Among the entries below, only the lines starting at the one with "2. 손님은 메뉴판에 존재하는 메뉴를 선택해 웨이터에게 요청한다." and ending at the one with "2. 센서 정보를 조회하는", both included, are to be printed exactly.

::::

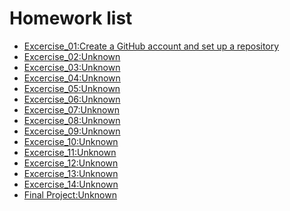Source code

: # Homework list
- [Excercise_01:Create a GitHub account and set up a repository]()
- [Excercise_02:Unknown]()
- [Excercise_03:Unknown]()
- [Excercise_04:Unknown]()
- [Excercise_05:Unknown]()
- [Excercise_06:Unknown]()
- [Excercise_07:Unknown]()
- [Excercise_08:Unknown]()
- [Excercise_09:Unknown]()
- [Excercise_10:Unknown]()
- [Excercise_11:Unknown]()
- [Excercise_12:Unknown]()
- [Excercise_13:Unknown]()
- [Excercise_14:Unknown]()
- [Final Project:Unknown]()
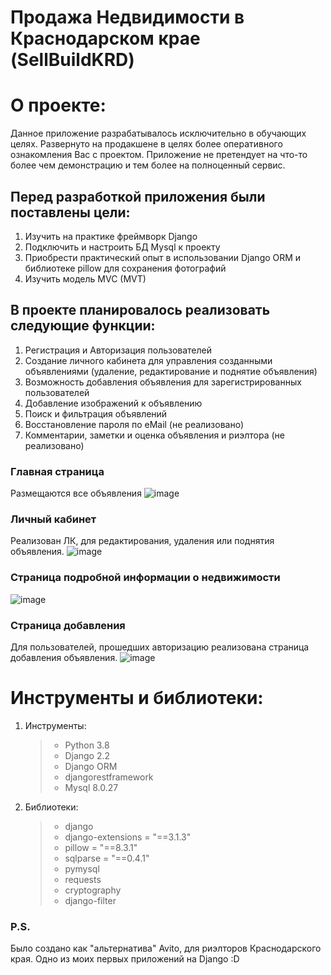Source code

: #  Продажа Недвидимости в Краснодарском крае (SellBuildKRD)

# О проекте:
Данное приложение разрабатывалось исключительно  в обучающих целях. Развернуто на продакшене в целях более оперативного ознакомления Вас с проектом. Приложение не претендует на что-то более чем демонстрацию и тем более на полноценный сервис.

## Перед разработкой приложения были поставлены цели:
1. Изучить на практике фреймворк Django
2. Подключить и настроить БД Mysql к проекту
3. Приобрести практический опыт в использовании Django ORM и библиотеке pillow для сохранения фотографий
4. Изучить модель MVC (MVT)

## В проекте планировалось реализовать следующие функции:
1. Регистрация и Авторизация пользователей 
2. Создание личного кабинета для управления созданными объявлениями (удаление, редактирование и поднятие объявления)
3. Возможность добавления объявления для зарегистрированных пользователей
4. Добавление изображений к объявлению
5. Поиск и фильтрация объявлений
6. Восстановление пароля по eMail (не реализовано) 
7. Комментарии, заметки и оценка объявления и риэлтора (не реализовано)


### Главная страница
Размещаются все объявления
![image](https://user-images.githubusercontent.com/62309571/142727551-112bff13-d55c-456d-a83e-6e0764c259d1.png)

### Личный кабинет
Реализован ЛК, для редактирования, удаления или поднятия объявления.
![image](https://user-images.githubusercontent.com/62309571/142727721-0aeab108-9e78-4f24-8ba7-97191864b183.png)

### Страница подробной информации о недвижимости
![image](https://user-images.githubusercontent.com/62309571/142727710-ad558870-8f10-4d9c-a388-c35022eee560.png)

### Страница добавления
Для пользователей, прошедших авторизацию реализована страница добавления объявления.
![image](https://user-images.githubusercontent.com/62309571/142727843-2ee07424-bbf8-4009-96cc-58fcbe0ffc31.png)


# Инструменты и библиотеки:
1. Инструменты:
    > - Python 3.8
    > - Django 2.2
    > - Django ORM
    > - djangorestframework
    > - Mysql 8.0.27

     
2. Библиотеки:
    > - django
    > - django-extensions = "==3.1.3"
    > - pillow = "==8.3.1"
    > - sqlparse = "==0.4.1"
    > - pymysql
    > - requests
    > - cryptography
    > - django-filter

### P.S.

Было создано как "альтернатива" Avito, для риэлторов Краснодарского края.
Одно из моих первых приложений на Django :D
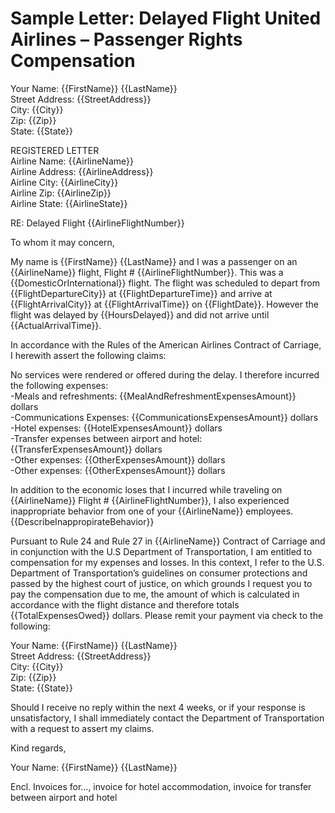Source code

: # Sample Letter: Delayed Flight United Airlines – Passenger Rights Compensation 

Your Name: {{FirstName}} {{LastName}}  
Street Address:  {{StreetAddress}}  
City: {{City}}  
Zip: {{Zip}}  
State: {{State}}  

REGISTERED LETTER  
Airline Name: {{AirlineName}}  
Airline Address: {{AirlineAddress}}  
Airline City: {{AirlineCity}}   
Airline Zip: {{AirlineZip}}  						
Airline State: {{AirlineState}}  

RE: Delayed Flight {{AirlineFlightNumber}}  

To whom it may concern,  

My name is  {{FirstName}} {{LastName}} and I was a passenger on an {{AirlineName}} flight, Flight # {{AirlineFlightNumber}}. This was a {{DomesticOrInternational}} flight. The flight was scheduled to depart from {{FlightDepartureCity}} at {{FlightDepartureTime}} and arrive at {{FlightArrivalCity}} at {{FlightArrivalTime}} on {{FlightDate}}. However the flight was delayed by {{HoursDelayed}} and did not arrive until {{ActualArrivalTime}}.


In accordance with the Rules of the American Airlines Contract of Carriage, I herewith assert the following claims:

No services were rendered or offered during the delay. I therefore incurred the following expenses:  
-Meals and refreshments:  {{MealAndRefreshmentExpensesAmount}} dollars  
-Communications Expenses: {{CommunicationsExpensesAmount}} dollars  
-Hotel expenses:  {{HotelExpensesAmount}} dollars  
-Transfer expenses between airport and hotel:  {{TransferExpensesAmount}} dollars  
-Other expenses:  {{OtherExpensesAmount}} dollars  
-Other expenses:  {{OtherExpensesAmount}} dollars  

In addition to the economic loses that I incurred while traveling on {{AirlineName}} Flight # {{AirlineFlightNumber}}, I also experienced inappropriate behavior from one of your {{AirlineName}} employees.   {{DescribeInappropirateBehavior}} 

Pursuant to Rule 24 and Rule 27  in {{AirlineName}} Contract of Carriage and in conjunction with the U.S Department of Transportation, I am entitled to compensation for my expenses and losses. In this context, I refer to the U.S. Department of Transportation’s guidelines on consumer protections and passed by the highest court of justice, on which grounds I request you to pay the compensation due to me, the amount of which is calculated in accordance with the flight distance and therefore totals {{TotalExpensesOwed}} dollars. Please remit your payment via check to the following:

Your Name: {{FirstName}} {{LastName}}  
Street Address:  {{StreetAddress}}  
City: {{City}}  
Zip: {{Zip}}	  
State: {{State}}  	

Should I receive no reply within the next 4 weeks, or if your response is unsatisfactory, I shall immediately contact the Department of Transportation with a request to assert my claims. 

Kind regards,

Your Name: {{FirstName}} {{LastName}}


Encl. Invoices for..., invoice for hotel accommodation, invoice for transfer between airport and hotel

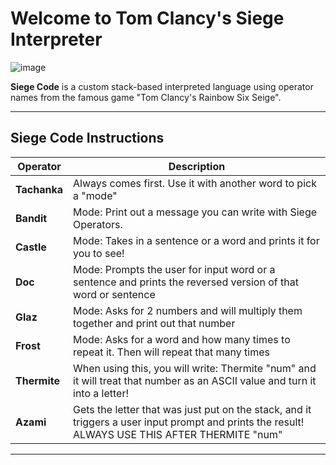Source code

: #  Welcome to Tom Clancy's Siege Interpreter 

![image](https://github.com/user-attachments/assets/10a5e178-4b35-405d-9449-c34a69259775)


**Siege Code** is a custom stack-based interpreted language using operator names from the famous game "Tom Clancy's Rainbow Six Seige". 

---



## Siege Code Instructions

| Operator     | Description                                      |
|--------------|--------------------------------------------------|
| **Tachanka** | Always comes first. Use it with another word to pick a "mode" |
| **Bandit**   | Mode: Print out a message you can write with Siege Operators.  |
| **Castle**   | Mode: Takes in a sentence or a word and prints it for you to see!        |
| **Doc**      | Mode: Prompts the user for input word or a sentence and prints the reversed version of that word or sentence |
| **Glaz**     | Mode: Asks for 2 numbers and will multiply them together and print out that number |
| **Frost**    | Mode: Asks for a word and how many times to repeat it. Then will repeat that many times|
| **Thermite** | When using this, you will write: Thermite "num" and it will treat that number as an ASCII value and turn it into a letter! |
| **Azami**    | Gets the letter that was just put on the stack, and it triggers a user input prompt and prints the result! ALWAYS USE THIS AFTER THERMITE "num"  |

---
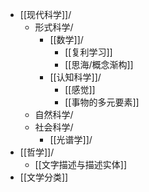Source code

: - [[现代科学]]/
  - 形式科学/
	- [[数学]]/
		- [[复利学习]]
		- [[思海/概念渐构]]
	-  [[认知科学]]/
		- [[感觉]]
		- [[事物的多元要素]]
  - 自然科学/
  - 社会科学/
	-  [[光谱学]]/
-  [[哲学]]/
	- [[文字描述与描述实体]]
- [[文学分类]]
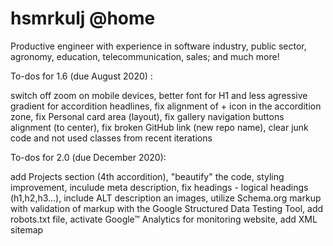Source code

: # hsmrkulj @home
Productive engineer with experience in software industry, public sector, agronomy, education, telecommunication, sales; and much more!

To-dos for 1.6 (due August 2020) :

switch off zoom on mobile devices,
better font for H1 and less agressive gradient for accordition headlines,
fix alignment of + icon in the accordition zone,
fix Personal card area (layout),
fix gallery navigation buttons alignment (to center),
fix broken GitHub link (new repo name),
clear junk code and not used classes from recent iterations



To-dos for 2.0 (due December 2020):

add Projects section (4th accordition), 
"beautify" the code, 
styling improvement,
inculude meta description,
fix headings - logical headings (h1,h2,h3...),
include ALT description an images,
utilize Schema.org markup with validation of markup with the Google Structured Data Testing Tool,
add robots.txt file,
activate Google™ Analytics for monitoring website,
add XML sitemap
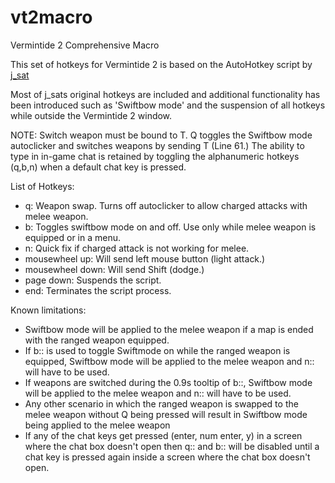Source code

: # vt2macro
Vermintide 2 Comprehensive Macro

This set of hotkeys for Vermintide 2 is based on the AutoHotkey script by [j_sat](youtube.com/jsat7 "YouTube")

Most of j_sats original hotkeys are included and additional functionality has been introduced such as 'Swiftbow mode' and the suspension of all hotkeys while outside the Vermintide 2 window.

NOTE: Switch weapon must be bound to T. Q toggles the Swiftbow mode autoclicker and switches weapons by sending T (Line 61.)
The ability to type in in-game chat is retained by toggling the alphanumeric hotkeys (q,b,n) when a default chat key is pressed.

List of Hotkeys:
- q: Weapon swap. Turns off autoclicker to allow charged attacks with melee weapon.
- b: Toggles swiftbow mode on and off. Use only while melee weapon is equipped or in a menu.
- n: Quick fix if charged attack is not working for melee.
- mousewheel up: Will send left mouse button (light attack.)
- mousewheel down: Will send Shift (dodge.)
- page down: Suspends the script.
- end: Terminates the script process.

Known limitations:
- Swiftbow mode will be applied to the melee weapon if a map is ended with the ranged weapon equipped.
- If b:: is used to toggle Swiftmode on while the ranged weapon is equipped, Swiftbow mode will be applied to the melee weapon and n:: will have to be used.
- If weapons are switched during the 0.9s tooltip of b::, Swiftbow mode will be applied to the melee weapon and n:: will have to be used.
- Any other scenario in which the ranged weapon is swapped to the melee weapon without Q being pressed will result in Swiftbow mode being applied to the melee weapon
- If any of the chat keys get pressed (enter, num enter, y) in a screen where the chat box doesn't open then q:: and b:: will be disabled until a chat key is pressed again inside a screen where the chat box doesn't open.
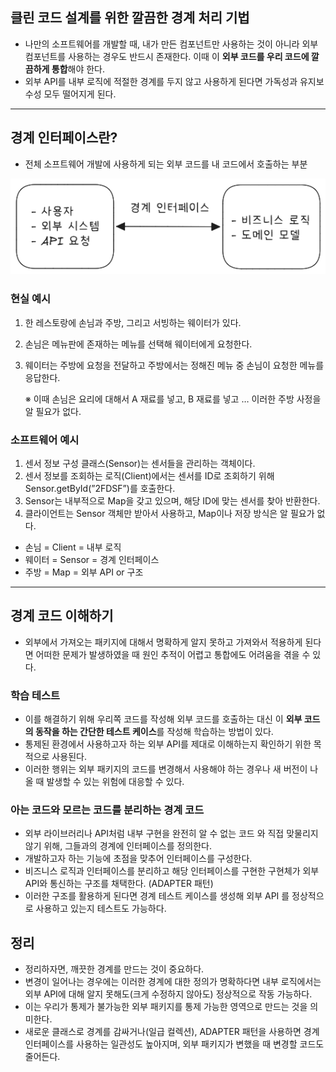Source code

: ## 클린 코드 설계를 위한 깔끔한 경계 처리 기법

- 나만의 소프트웨어를 개발할 때, 내가 만든 컴포넌트만 사용하는 것이 아니라 외부 컴포넌트를 사용하는 경우도 반드시 존재한다. 이때 이 **외부 코드를 우리 코드에 깔끔하게 통합**해야 한다.
- 외부 API를 내부 로직에 적절한 경계를 두지 않고 사용하게 된다면 가독성과 유지보수성 모두 떨어지게 된다.

---

## 경계 인터페이스란?

- 전체 소프트웨어 개발에 사용하게 되는 외부 코드를 내 코드에서 호출하는 부분

![경계인터페이스.png](경계인터페이스.png)

### 현실 예시

1. 한 레스토랑에 손님과 주방, 그리고 서빙하는 웨이터가 있다.
2. 손님은 메뉴판에 존재하는 메뉴를 선택해 웨이터에게 요청한다.
3. 웨이터는 주방에 요청을 전달하고 주방에서는 정해진 메뉴 중 손님이 요청한 메뉴를 응답한다.

   ※ 이때 손님은 요리에 대해서 A 재료를 넣고, B 재료를 넣고 … 이러한 주방 사정을 알 필요가 없다.


### 소프트웨어 예시

1. 센서 정보 구성 클래스(Sensor)는 센서들을 관리하는 객체이다.
2. 센서 정보를 조회하는 로직(Client)에서는 센서를 ID로 조회하기 위해 Sensor.getById(”2FDSF”)를 호출한다.
3. Sensor는 내부적으로 Map을 갖고 있으며, 해당 ID에 맞는 센서를 찾아 반환한다.
4. 클라이언트는 Sensor 객체만 받아서 사용하고, Map이나 저장 방식은 알 필요가 없다.
- 손님 = Client = 내부 로직
- 웨이터 = Sensor = 경계 인터페이스
- 주방 = Map = 외부 API or 구조

---

## 경계 코드 이해하기

- 외부에서 가져오는 패키지에 대해서 명확하게 알지 못하고 가져와서 적용하게 된다면 어떠한 문제가 발생하였을 때 원인 추적이 어렵고 통합에도 어려움을 겪을 수 있다.

### 학습 테스트

- 이를 해결하기 위해 우리쪽 코드를 작성해 외부 코드를 호출하는 대신 이 **외부 코드의 동작을 하는 간단한 테스트 케이스**를 작성해 학습하는 방법이 있다.
- 통제된 환경에서 사용하고자 하는 외부 API를 제대로 이해하는지 확인하기 위한 목적으로 사용된다.
- 이러한 행위는 외부 패키지의 코드를 변경해서 사용해야 하는 경우나 새 버전이 나올 때 발생할 수 있는 위험에 대응할 수 있다.

### 아는 코드와 모르는 코드를 분리하는 경계 코드

- 외부 라이브러리나 API처럼 내부 구현을 완전히 알 수 없는 코드 와 직접 맞물리지 않기 위해, 그들과의 경계에 인터페이스를 정의한다.
- 개발하고자 하는 기능에 초점을 맞추어 인터페이스를 구성한다.
- 비즈니스 로직과 인터페이스를 분리하고 해당 인터페이스를 구현한 구현체가 외부 API와 통신하는 구조를 채택한다. (ADAPTER 패턴)
- 이러한 구조를 활용하게 된다면 경계 테스트 케이스를 생성해 외부 API 를 정상적으로 사용하고 있는지 테스트도 가능하다.

## 정리

- 정리하자면, 깨끗한 경계를 만드는 것이 중요하다.
- 변경이 일어나는 경우에는 이러한 경계에 대한 정의가 명확하다면 내부 로직에서는 외부 API에 대해 알지 못해도(크게 수정하지 않아도) 정상적으로 작동 가능하다.
- 이는 우리가 통제가 불가능한 외부 패키지를 통제 가능한 영역으로 만드는 것을 의미한다.
- 새로운 클래스로 경계를 감싸거나(일급 컬렉션), ADAPTER 패턴을 사용하면 경계 인터페이스를 사용하는 일관성도 높아지며, 외부 패키지가 변했을 때 변경할 코드도 줄어든다.
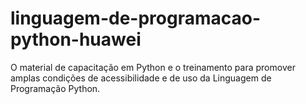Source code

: # linguagem-de-programacao-python-huawei
O material de capacitação em Python e o treinamento para promover amplas condições de acessibilidade e de uso da Linguagem de Programação Python.
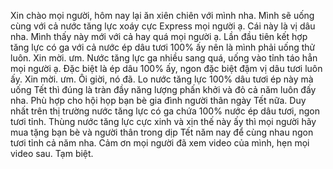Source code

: Xin chào mọi người, hôm nay lại ăn xiên chiên với mình nha. Mình sẽ uống cùng với cả nước tăng lực xoáy cực Express mọi người ạ. Cái này là vị dâu nha. Mình thấy này mới với cả hay quá mọi người ạ. Lần đầu tiên kết hợp tăng lực có ga với cả nước ép dâu tươi 100% ấy nên là mình phải uống thử luôn. Xin mời. ưm. Nước tăng lực ga nhiều sang quá, uống vào tỉnh táo hẳn mọi người ạ. Đặc biệt là ép dâu 100% ấy, ngon đặc biệt đậm vị dâu tươi luôn ấy. Xin mời. ưm. Ôi giời, nó đã. Lo nước tăng lực 100% dâu tươi ép này mà uống Tết thì đúng là tràn đầy năng lượng phấn khởi và đỏ cả năm luôn đấy nha. Phù hợp cho hội họp bạn bè gia đình người thân ngày Tết nữa. Duy nhất trên thị trường nước tăng lực có ga chứa 100% nước ép dâu tươi, ngon tươi tỉnh. Thùng nước tăng lực cực xinh và xịn thế này ấy thì mọi người hãy mua tặng bạn bè và người thân trong dịp Tết năm nay để cùng nhau ngon tươi tỉnh cả năm nha. Cảm ơn mọi người đã xem video của mình, hẹn mọi video sau. Tạm biệt.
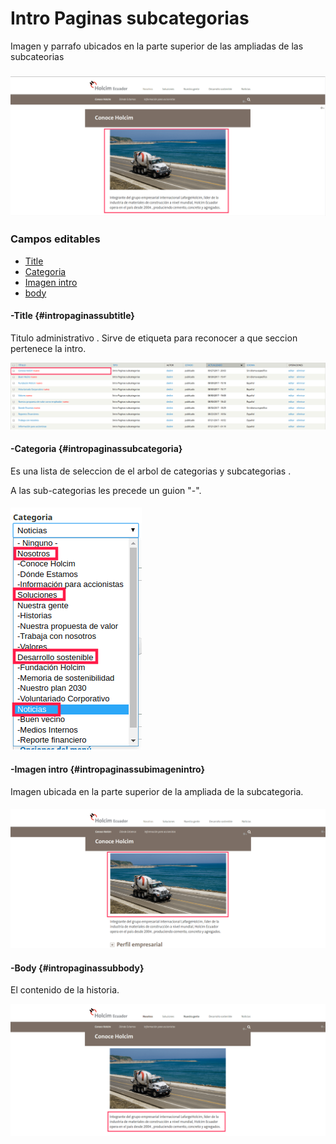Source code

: # Intro Paginas subcategorias

Imagen y parrafo ubicados en la parte superior de las ampliadas de las subcateorias

### ![](/assets/DeepinScreenshot_select-area_20170927185727.png)

### Campos editables

* [Title](#intropaginassubtitle)
* [Categoria](#intropaginassubcategoria)
* [Imagen intro](#intropaginassubimagenintro)
* [body](#intropaginassubbody)

#### -Title {#intropaginassubtitle}

Titulo administrativo . Sirve de etiqueta para reconocer a que seccion pertenece la intro.

![](/assets/DeepinScreenshot_select-area_20170927190444.png)

#### -Categoria {#intropaginassubcategoria}

Es una lista de seleccion de el arbol de categorias y subcategorias .

A las sub-categorias les precede un guion "-".

#### ![](/assets/DeepinScreenshot_select-area_20170927143708.png)

#### -Imagen intro {#intropaginassubimagenintro}

Imagen ubicada en la parte superior de la ampliada de la subcategoria.

#### ![](/assets/DeepinScreenshot_select-area_20170927191405.png)

#### -Body {#intropaginassubbody}

El contenido de la historia.

![](/assets/DeepinScreenshot_select-area_20170927191729.png)

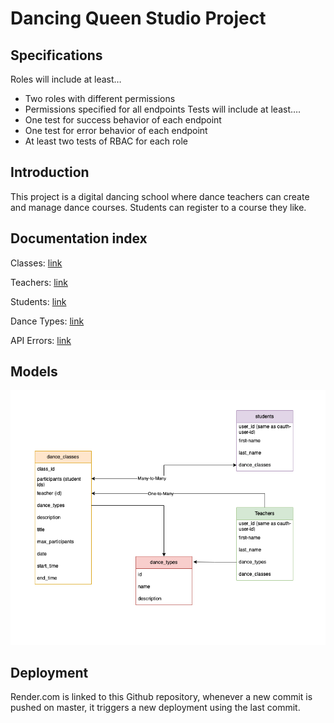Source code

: # Dancing Queen Studio Project

## Specifications

Roles will include at least…
- Two roles with different permissions
- Permissions specified for all endpoints
Tests will include at least….
- One test for success behavior of each endpoint
- One test for error behavior of each endpoint
- At least two tests of RBAC for each role

## Introduction

This project is a digital dancing school where dance teachers can create and manage dance courses. 
Students can register to a course they like.

## Documentation index

Classes: [link](documentation/classes.md)

Teachers: [link](documentation/teachers.md)

Students: [link](documentation/students.md)

Dance Types: [link](documentation/dance_types.md)

API Errors: [link](documentation/api_errors.md)


## Models

![alt text](.github/dancing-queens-studio.drawio.png)



## Deployment

Render.com is linked to this Github repository, whenever a new commit is pushed on 
master, it triggers a new deployment using the last commit.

::::

= Task solution =
2. 손님은 메뉴판에 존재하는 메뉴를 선택해 웨이터에게 요청한다.
3. 웨이터는 주방에 요청을 전달하고 주방에서는 정해진 메뉴 중 손님이 요청한 메뉴를 응답한다.

   ※ 이때 손님은 요리에 대해서 A 재료를 넣고, B 재료를 넣고 … 이러한 주방 사정을 알 필요가 없다.


### 소프트웨어 예시

1. 센서 정보 구성 클래스(Sensor)는 센서들을 관리하는 객체이다.
2. 센서 정보를 조회하는 로직(Client)에서는 센서를 ID로 조회하기 위해 Sensor.getById(”2FDSF”)를 호출한다.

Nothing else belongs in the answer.